À l’approche de toutes les années « en 6 » paraissent nombre d’ouvrages traitant de la guerre d’Espagne (1936-1939). La moisson est de nouveau abondante.


Un inédit a de quoi déjà rassasier : le Journal de la guerre d’Espagne de l’Allemand Ludwig Renn (1), dont les éditions Le Temps des cerises s’emploient à faire (re)vivre l’œuvre, grâce au travail colossal de son traducteur Jean-Pierre Landais. Militant communiste depuis 1929, romancier célèbre, Arnold Friedrich Vieth von Golssenau (1889-1979), qui choisit de s’appeler Ludwig Renn, fut emprisonné après l’incendie du Reichstag. De son magistral Avant l’aube (traduit en 1937) (2), Paul Nizan écrivait dans L’Humanité : « Ce roman impitoyable et glacé, où règne la terreur, dénonce sans éclats ce qui est le crime même du fascisme, le mensonge. »
Une version initiale de ce Journal était parue en 1956 ; c’est l’édition intégrale, sortie en Allemagne en 2006, dont nous disposons aujourd’hui — étonnamment dénommée « roman » en couverture. « J’ai voulu décrire ce que j’ai vécu pendant la guerre d’Espagne », indique Renn dans son épilogue. Commencé derrière les barreaux d’une prison allemande, le récit se transporte en terre d’Espagne, où Renn va devenir un officier des Brigades internationales. Il se referme sur son arrivée en 1939 dans ces « camps de la honte (3) », à jamais taches sur l’histoire de la France. Tout passionné sera happé par ce témoignage précieux. Il considérera en revanche avec circonspection les commentaires récurrents ciblant les anarchistes. Contrairement à son traducteur-préfacier, on peut estimer que Renn ne fut pas « historiquement lucide ». Mais peu, à gauche et à l’extrême gauche, l’auront été.

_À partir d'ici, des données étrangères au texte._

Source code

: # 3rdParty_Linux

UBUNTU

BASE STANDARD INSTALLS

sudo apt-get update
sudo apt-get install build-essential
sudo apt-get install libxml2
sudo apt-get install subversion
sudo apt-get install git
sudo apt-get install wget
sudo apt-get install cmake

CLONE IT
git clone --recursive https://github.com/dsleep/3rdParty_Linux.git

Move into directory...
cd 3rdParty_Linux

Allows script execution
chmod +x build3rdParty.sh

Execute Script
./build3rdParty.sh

Le camp communiste est également concerné par l’essai historique de Célia Keren (4), issu de sa thèse pionnière. Elle y étudie principalement l’aide humanitaire apportée par les organisations proches du Parti communiste français (PCF) et de la Confédération générale du travail (CGT) aux enfants espagnols réfugiés en France. La concurrence de la « contre-mobilisation catholique » y est aussi analysée : l’une de ses motivations était de les rapatrier dans l’Espagne franquiste.

Autre camp, celui du mouvement libertaire, dont on découvre certaines facettes dans une anthologie de textes de Freddy Gomez parus entre 2001 et 2017, et regroupés par lui-même (5). Issus du « bulletin de critique bibliographique » À contretemps, ils offrent un panorama des publications sur la guerre d’Espagne et attestent aussi l’évolution de l’auteur. Servie par une préface au style vif et aux belles fulgurances, cette anthologie sera utile à ceux qui souhaitent parfaire leur connaissance de tous les courants qui portèrent le combat antifasciste dans le pays. La clairvoyance n’a pas été toujours la qualité la plus aiguë de leurs héritiers politiques, très actifs en France jusqu’au début des années 2010. L’auteur remet les pendules à l’heure, en soulignant qu’il faudrait « admettre que plus on avance dans la connaissance de cette histoire [anarchiste], moins les choses sont claires ».
Cette « remise à l’heure » n’empêche toutefois pas de faire perdurer l’exemple de leur lutte : « En des temps que l’histoire englobe désormais de son lourd manteau, des femmes et des hommes sont montés à l’assaut du ciel, puisant en elles et en eux-mêmes la force de résister au fascisme tout en cimentant les bases d’un autre monde, libéré de l’exploitation et de la domination. »
Disons-le : tous les combattants antifascistes de la guerre d’Espagne s’employèrent avec héroïsme à décrocher les étoiles. Alors que des zélateurs d’une dictature sanglante ont voulu célébrer son dirigeant par une messe à Paris, en novembre dernier, souvenons-nous de leurs lumières.
(1) Ludwig Renn, Journal de la guerre d’Espagne, traduit par Jean-Pierre Landais, Le Temps des cerises, Montreuil, 2025, 624 pages, 22 euros.
(2) Traduit sous le titre L’aube était brune au Temps des cerises (2022).
(3) Titre d’un article du reporter Stéphane Manier.
(4) Célia Keren, La Cause des enfants. Humanitaire et politique pendant la guerre d’Espagne (1936-1939), Anamosa, Paris, 2025, 512 pages, 28 euros.
(5) Freddy Gomez, Folies d’Espagne. Ombres et lumières d’un anarchisme de guerre, L’Échappée, Paris, 2025, 384 pages, 22 euros.